Выбрать главу
   Что мне шумит, что мне звенит —       издалека рано до зари? Игорь полки возвращает, ибо жаль ему милого брата Всеволода. Билися день, билися другой; на третий день к полудню пали стяги Игоревы. Тут два брата разлучились на берегу быстрой Каялы, тут кровавого вина недостало, тут пир окончили храбрые русские: сватов напоили, а сами полегли       за землю Русскую. Никнет трава от жалости, а дерево с тоской к земле преклонилось.    Уже, ведь, братья, невеселое время настало, уже пустыня войско прикрыла. Встала обида в войсках Даждьбожья внука, вступила девою на землю Трояню, восплескала лебедиными крылами    на синем море у Дона; плеская, прогнала времена обилия. Борьба князей против поганых прекратилась, ибо сказал брат брату:    «Это мое и то мое же». И стали князья про малое    «это великое» говорить, и сами на себя крамолу ковать. А поганые со всех стран приходили с победами    на землю Русскую.
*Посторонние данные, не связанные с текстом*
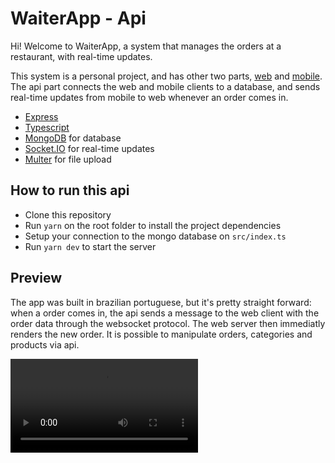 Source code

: # WaiterApp - Api

Hi! Welcome to WaiterApp, a system that manages the orders at a restaurant, with real-time updates.

This system is a personal project, and has other two parts, [web](https://github.com/wgsquayson/waiterapp-web) and [mobile](https://github.com/wgsquayson/waiterapp-mobile). The api part connects the web and mobile clients to a database, and sends real-time updates from mobile to web whenever an order comes in.

- [Express](https://expressjs.com)
- [Typescript](https://www.typescriptlang.org)
- [MongoDB](https://www.mongodb.com) for database
- [Socket.IO](https://socket.io) for real-time updates
- [Multer](https://www.npmjs.com/package/multer) for file upload

## How to run this api

- Clone this repository
- Run `yarn` on the root folder to install the project dependencies
- Setup your connection to the mongo database on `src/index.ts`
- Run `yarn dev` to start the server

## Preview

The app was built in brazilian portuguese, but it's pretty straight forward: when a order comes in, the api sends a message to the web client with the order data through the websocket protocol. The web server then immediatly renders the new order. It is possible to manipulate orders, categories and products via api.

<video src="https://github.com/wgsquayson/waiterapp-web/assets/43099794/e4f2f58e-e02d-4115-b6a5-677b902232de" /> 




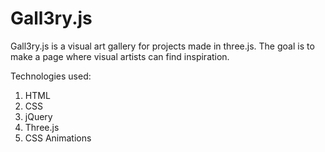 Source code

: # Gall3ry.js

Gall3ry.js is a visual art gallery for projects made in three.js. The goal is to make a page where visual artists can find inspiration.

Technologies used:
  1. HTML
  2. CSS
  3. jQuery
  4. Three.js
  5. CSS Animations
   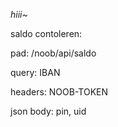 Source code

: *hiii~*

saldo contoleren:

pad: 
    /noob/api/saldo

query:
    IBAN

headers:
    NOOB-TOKEN

json body:
    pin,
    uid
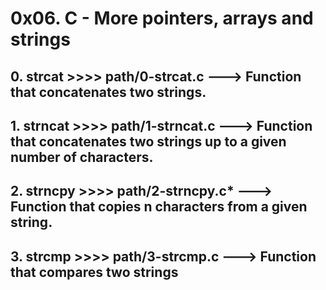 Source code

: # **0x06. C - More pointers, arrays and strings**

## **0. strcat >>>> path/0-strcat.c** ---> Function that concatenates two strings.

## **1. strncat >>>> path/1-strncat.c** ---> Function that concatenates two strings up to a given number of characters.

## **2. strncpy >>>> path/2-strncpy.c*** ---> Function that copies n characters from a given string.

## **3. strcmp >>>> path/3-strcmp.c** ---> Function that compares two strings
   О, далеко залетел сокол, птиц избивая, —    к морю! Игорева храброго полка не воскресить! По нем кликнули Карна и Желя, поскакали по Русской земле, размыкивая огонь в пламенном роге. Жены русские восплакались, приговаривая: «Уже нам своих милых, любимых       ни мыслию не смыслить,       ни думою не сдумать,       ни глазами не повидать,
а золота и серебра совсем не подержать».
   И застонал, братья, Киев от горя,       а Чернигов от напастей. Тоска разлилась по Русской земле; печаль обильная пошла посреди земли Русской. А князи сами на себя крамолу ковали, а поганые,       с победами нарыскивая на Русскую       землю, сами брали дань по белке от двора.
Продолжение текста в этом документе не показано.